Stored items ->
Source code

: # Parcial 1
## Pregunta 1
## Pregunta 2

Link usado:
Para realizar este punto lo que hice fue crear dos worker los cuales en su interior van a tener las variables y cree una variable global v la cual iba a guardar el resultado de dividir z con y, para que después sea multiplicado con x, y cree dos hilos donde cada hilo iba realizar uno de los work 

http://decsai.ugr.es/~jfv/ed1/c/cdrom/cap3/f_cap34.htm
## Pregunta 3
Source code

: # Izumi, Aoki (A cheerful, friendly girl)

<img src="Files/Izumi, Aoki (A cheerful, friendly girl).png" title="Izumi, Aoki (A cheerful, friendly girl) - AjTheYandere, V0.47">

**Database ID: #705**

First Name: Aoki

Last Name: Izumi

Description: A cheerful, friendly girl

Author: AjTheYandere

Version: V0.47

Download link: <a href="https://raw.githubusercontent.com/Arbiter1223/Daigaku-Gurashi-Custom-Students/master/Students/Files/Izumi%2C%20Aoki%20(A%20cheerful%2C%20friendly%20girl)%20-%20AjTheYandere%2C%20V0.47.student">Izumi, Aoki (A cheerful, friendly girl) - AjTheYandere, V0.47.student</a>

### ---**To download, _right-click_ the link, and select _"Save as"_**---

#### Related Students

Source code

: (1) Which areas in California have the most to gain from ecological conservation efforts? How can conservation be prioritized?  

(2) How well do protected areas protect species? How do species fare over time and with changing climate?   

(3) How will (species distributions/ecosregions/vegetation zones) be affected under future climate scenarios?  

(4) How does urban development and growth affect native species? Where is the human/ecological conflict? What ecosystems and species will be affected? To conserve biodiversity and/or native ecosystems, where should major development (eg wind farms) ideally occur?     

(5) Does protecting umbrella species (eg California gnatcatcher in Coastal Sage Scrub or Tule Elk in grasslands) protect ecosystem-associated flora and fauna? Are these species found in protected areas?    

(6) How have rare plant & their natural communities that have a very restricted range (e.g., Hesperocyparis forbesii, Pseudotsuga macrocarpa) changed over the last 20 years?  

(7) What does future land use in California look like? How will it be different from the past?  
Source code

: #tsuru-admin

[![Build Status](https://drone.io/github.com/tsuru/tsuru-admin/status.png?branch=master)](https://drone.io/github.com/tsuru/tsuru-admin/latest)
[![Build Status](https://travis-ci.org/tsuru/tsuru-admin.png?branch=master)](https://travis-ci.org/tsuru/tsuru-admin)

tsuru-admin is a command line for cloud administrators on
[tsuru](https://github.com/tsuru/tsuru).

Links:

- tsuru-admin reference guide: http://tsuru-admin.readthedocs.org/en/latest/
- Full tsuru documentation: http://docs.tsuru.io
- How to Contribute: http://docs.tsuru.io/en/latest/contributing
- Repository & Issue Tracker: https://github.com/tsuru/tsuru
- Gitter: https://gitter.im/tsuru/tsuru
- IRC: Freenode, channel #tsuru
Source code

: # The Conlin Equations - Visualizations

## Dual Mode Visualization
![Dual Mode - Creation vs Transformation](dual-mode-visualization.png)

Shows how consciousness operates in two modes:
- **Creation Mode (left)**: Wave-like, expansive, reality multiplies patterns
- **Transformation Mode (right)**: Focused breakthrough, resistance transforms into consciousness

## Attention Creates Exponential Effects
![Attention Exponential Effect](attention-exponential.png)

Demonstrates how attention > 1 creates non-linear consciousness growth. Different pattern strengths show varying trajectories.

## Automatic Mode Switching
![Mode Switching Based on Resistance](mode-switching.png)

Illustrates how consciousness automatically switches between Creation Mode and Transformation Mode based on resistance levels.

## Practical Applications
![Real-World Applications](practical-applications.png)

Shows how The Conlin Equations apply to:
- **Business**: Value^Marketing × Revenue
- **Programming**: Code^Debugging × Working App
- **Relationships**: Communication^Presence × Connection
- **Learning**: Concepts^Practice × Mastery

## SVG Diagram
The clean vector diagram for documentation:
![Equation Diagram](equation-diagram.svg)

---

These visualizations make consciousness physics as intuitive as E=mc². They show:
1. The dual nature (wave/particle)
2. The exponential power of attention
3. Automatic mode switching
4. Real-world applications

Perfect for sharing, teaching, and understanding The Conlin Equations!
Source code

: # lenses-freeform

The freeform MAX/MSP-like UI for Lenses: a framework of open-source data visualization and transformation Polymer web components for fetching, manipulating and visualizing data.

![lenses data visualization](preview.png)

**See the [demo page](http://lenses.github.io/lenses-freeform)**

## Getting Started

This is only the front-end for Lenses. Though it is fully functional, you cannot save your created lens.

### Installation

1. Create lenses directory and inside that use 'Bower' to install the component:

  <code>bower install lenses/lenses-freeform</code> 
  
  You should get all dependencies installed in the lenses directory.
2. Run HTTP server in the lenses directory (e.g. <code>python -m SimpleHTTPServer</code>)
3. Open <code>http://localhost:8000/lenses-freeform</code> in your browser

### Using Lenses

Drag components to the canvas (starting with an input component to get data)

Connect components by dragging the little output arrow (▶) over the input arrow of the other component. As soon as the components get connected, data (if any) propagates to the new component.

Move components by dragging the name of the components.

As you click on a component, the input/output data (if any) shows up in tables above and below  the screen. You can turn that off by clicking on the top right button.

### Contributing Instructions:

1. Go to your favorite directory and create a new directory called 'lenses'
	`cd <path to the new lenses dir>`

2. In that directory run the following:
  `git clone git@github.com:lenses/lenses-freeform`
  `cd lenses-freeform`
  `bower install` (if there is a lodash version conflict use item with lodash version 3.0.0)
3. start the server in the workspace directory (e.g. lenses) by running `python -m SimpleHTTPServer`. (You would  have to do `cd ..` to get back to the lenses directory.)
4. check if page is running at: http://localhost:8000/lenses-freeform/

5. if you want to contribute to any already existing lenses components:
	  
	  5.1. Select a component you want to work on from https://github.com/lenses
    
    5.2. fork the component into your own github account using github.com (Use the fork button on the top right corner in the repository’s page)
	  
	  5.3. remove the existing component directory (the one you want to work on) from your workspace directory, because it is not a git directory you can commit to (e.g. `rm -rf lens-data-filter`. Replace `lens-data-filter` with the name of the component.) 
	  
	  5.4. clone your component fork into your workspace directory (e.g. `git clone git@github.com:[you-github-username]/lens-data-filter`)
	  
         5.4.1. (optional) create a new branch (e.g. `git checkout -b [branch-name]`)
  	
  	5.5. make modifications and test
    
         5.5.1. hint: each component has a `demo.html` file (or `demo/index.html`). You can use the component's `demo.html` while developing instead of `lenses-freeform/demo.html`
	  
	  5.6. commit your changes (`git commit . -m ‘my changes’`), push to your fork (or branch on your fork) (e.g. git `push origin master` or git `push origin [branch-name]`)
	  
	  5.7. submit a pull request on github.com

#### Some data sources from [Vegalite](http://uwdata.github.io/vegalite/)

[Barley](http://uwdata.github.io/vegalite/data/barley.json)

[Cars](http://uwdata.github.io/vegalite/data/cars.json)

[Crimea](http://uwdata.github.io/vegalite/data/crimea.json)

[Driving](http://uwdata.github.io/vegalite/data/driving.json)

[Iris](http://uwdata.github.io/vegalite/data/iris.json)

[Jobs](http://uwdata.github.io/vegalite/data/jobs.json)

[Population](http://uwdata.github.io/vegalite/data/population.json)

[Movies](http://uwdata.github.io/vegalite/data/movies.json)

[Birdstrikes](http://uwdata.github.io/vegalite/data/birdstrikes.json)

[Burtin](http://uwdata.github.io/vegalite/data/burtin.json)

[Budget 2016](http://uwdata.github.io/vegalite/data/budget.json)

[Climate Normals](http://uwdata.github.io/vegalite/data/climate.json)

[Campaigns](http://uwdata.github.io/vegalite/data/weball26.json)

THE PROBLEM ->
Where in the records does the word "growth" appear? Copy each line that holds it.

TASK RESULT ->
(4) How does urban development and growth affect native species? Where is the human/ecological conflict? What ecosystems and species will be affected? To conserve biodiversity and/or native ecosystems, where should major development (eg wind farms) ideally occur?     
Demonstrates how attention > 1 creates non-linear consciousness growth. Different pattern strengths show varying trajectories.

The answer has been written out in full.